Your assignment | Write every entry out again, unchanged.

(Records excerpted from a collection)
# # # # # # #

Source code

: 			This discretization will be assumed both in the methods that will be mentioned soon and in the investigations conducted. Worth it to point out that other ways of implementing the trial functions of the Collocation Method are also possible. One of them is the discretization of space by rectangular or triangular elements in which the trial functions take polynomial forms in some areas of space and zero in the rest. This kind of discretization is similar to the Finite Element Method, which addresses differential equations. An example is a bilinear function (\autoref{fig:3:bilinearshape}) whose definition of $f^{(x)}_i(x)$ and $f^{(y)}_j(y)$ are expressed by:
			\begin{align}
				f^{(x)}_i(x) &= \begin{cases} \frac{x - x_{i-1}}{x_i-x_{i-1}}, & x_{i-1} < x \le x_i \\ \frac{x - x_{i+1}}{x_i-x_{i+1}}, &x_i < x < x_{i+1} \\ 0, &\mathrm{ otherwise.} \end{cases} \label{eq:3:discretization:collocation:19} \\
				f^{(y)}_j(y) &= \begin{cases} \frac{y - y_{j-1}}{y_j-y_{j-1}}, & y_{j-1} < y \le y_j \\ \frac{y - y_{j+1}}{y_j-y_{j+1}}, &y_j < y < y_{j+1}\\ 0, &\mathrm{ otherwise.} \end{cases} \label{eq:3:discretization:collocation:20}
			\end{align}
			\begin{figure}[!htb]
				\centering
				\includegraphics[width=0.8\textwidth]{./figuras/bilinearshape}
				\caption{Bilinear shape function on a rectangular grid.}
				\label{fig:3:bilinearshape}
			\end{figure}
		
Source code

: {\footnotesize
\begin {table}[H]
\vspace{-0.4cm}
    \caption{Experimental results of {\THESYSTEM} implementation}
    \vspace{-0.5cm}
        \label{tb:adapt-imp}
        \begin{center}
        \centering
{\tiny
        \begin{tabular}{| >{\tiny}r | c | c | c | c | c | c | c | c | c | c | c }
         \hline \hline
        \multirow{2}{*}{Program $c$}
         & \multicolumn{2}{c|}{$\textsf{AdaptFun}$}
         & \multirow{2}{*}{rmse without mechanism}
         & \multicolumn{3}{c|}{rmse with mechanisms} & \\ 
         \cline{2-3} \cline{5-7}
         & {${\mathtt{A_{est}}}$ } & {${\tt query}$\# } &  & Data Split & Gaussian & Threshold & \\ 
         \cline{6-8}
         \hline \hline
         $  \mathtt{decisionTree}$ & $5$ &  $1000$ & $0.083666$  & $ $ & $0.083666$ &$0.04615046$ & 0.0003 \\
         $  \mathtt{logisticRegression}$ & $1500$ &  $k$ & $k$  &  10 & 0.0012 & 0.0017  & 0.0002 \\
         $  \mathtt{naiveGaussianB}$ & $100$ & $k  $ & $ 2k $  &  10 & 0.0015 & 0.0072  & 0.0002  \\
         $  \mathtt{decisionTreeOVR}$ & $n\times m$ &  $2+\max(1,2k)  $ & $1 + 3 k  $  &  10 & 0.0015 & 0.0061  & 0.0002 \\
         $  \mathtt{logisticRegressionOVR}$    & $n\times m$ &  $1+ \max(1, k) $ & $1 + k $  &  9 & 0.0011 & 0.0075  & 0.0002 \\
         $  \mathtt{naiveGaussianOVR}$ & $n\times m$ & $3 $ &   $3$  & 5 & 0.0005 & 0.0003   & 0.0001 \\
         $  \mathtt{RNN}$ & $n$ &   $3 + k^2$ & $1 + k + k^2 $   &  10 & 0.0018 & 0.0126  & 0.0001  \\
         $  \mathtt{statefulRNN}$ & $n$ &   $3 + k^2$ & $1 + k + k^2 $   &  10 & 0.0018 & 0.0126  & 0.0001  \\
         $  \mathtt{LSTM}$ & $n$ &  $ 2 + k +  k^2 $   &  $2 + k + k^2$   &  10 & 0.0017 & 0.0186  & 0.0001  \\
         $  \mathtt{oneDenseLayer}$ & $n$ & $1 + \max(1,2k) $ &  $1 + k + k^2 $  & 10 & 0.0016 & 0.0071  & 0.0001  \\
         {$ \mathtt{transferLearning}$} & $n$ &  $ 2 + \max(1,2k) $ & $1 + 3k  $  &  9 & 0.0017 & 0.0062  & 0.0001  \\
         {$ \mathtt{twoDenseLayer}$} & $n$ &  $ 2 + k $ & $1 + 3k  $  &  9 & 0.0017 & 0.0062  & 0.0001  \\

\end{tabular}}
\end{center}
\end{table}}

# # # # # # #

Answer for the task |
Source code

: 			This discretization will be assumed both in the methods that will be mentioned soon and in the investigations conducted. Worth it to point out that other ways of implementing the trial functions of the Collocation Method are also possible. One of them is the discretization of space by rectangular or triangular elements in which the trial functions take polynomial forms in some areas of space and zero in the rest. This kind of discretization is similar to the Finite Element Method, which addresses differential equations. An example is a bilinear function (\autoref{fig:3:bilinearshape}) whose definition of $f^{(x)}_i(x)$ and $f^{(y)}_j(y)$ are expressed by:
			\begin{align}
				f^{(x)}_i(x) &= \begin{cases} \frac{x - x_{i-1}}{x_i-x_{i-1}}, & x_{i-1} < x \le x_i \\ \frac{x - x_{i+1}}{x_i-x_{i+1}}, &x_i < x < x_{i+1} \\ 0, &\mathrm{ otherwise.} \end{cases} \label{eq:3:discretization:collocation:19} \\
				f^{(y)}_j(y) &= \begin{cases} \frac{y - y_{j-1}}{y_j-y_{j-1}}, & y_{j-1} < y \le y_j \\ \frac{y - y_{j+1}}{y_j-y_{j+1}}, &y_j < y < y_{j+1}\\ 0, &\mathrm{ otherwise.} \end{cases} \label{eq:3:discretization:collocation:20}
			\end{align}
			\begin{figure}[!htb]
				\centering
				\includegraphics[width=0.8\textwidth]{./figuras/bilinearshape}
				\caption{Bilinear shape function on a rectangular grid.}
				\label{fig:3:bilinearshape}
			\end{figure}
		
Source code

: {\footnotesize
\begin {table}[H]
\vspace{-0.4cm}
    \caption{Experimental results of {\THESYSTEM} implementation}
    \vspace{-0.5cm}
        \label{tb:adapt-imp}
        \begin{center}
        \centering
{\tiny
        \begin{tabular}{| >{\tiny}r | c | c | c | c | c | c | c | c | c | c | c }
         \hline \hline
        \multirow{2}{*}{Program $c$}
         & \multicolumn{2}{c|}{$\textsf{AdaptFun}$}
         & \multirow{2}{*}{rmse without mechanism}
         & \multicolumn{3}{c|}{rmse with mechanisms} & \\ 
         \cline{2-3} \cline{5-7}
         & {${\mathtt{A_{est}}}$ } & {${\tt query}$\# } &  & Data Split & Gaussian & Threshold & \\ 
         \cline{6-8}
         \hline \hline
         $  \mathtt{decisionTree}$ & $5$ &  $1000$ & $0.083666$  & $ $ & $0.083666$ &$0.04615046$ & 0.0003 \\
         $  \mathtt{logisticRegression}$ & $1500$ &  $k$ & $k$  &  10 & 0.0012 & 0.0017  & 0.0002 \\
         $  \mathtt{naiveGaussianB}$ & $100$ & $k  $ & $ 2k $  &  10 & 0.0015 & 0.0072  & 0.0002  \\
         $  \mathtt{decisionTreeOVR}$ & $n\times m$ &  $2+\max(1,2k)  $ & $1 + 3 k  $  &  10 & 0.0015 & 0.0061  & 0.0002 \\
         $  \mathtt{logisticRegressionOVR}$    & $n\times m$ &  $1+ \max(1, k) $ & $1 + k $  &  9 & 0.0011 & 0.0075  & 0.0002 \\
         $  \mathtt{naiveGaussianOVR}$ & $n\times m$ & $3 $ &   $3$  & 5 & 0.0005 & 0.0003   & 0.0001 \\
         $  \mathtt{RNN}$ & $n$ &   $3 + k^2$ & $1 + k + k^2 $   &  10 & 0.0018 & 0.0126  & 0.0001  \\
         $  \mathtt{statefulRNN}$ & $n$ &   $3 + k^2$ & $1 + k + k^2 $   &  10 & 0.0018 & 0.0126  & 0.0001  \\
         $  \mathtt{LSTM}$ & $n$ &  $ 2 + k +  k^2 $   &  $2 + k + k^2$   &  10 & 0.0017 & 0.0186  & 0.0001  \\
         $  \mathtt{oneDenseLayer}$ & $n$ & $1 + \max(1,2k) $ &  $1 + k + k^2 $  & 10 & 0.0016 & 0.0071  & 0.0001  \\
         {$ \mathtt{transferLearning}$} & $n$ &  $ 2 + \max(1,2k) $ & $1 + 3k  $  &  9 & 0.0017 & 0.0062  & 0.0001  \\
         {$ \mathtt{twoDenseLayer}$} & $n$ &  $ 2 + k $ & $1 + 3k  $  &  9 & 0.0017 & 0.0062  & 0.0001  \\

\end{tabular}}
\end{center}
\end{table}}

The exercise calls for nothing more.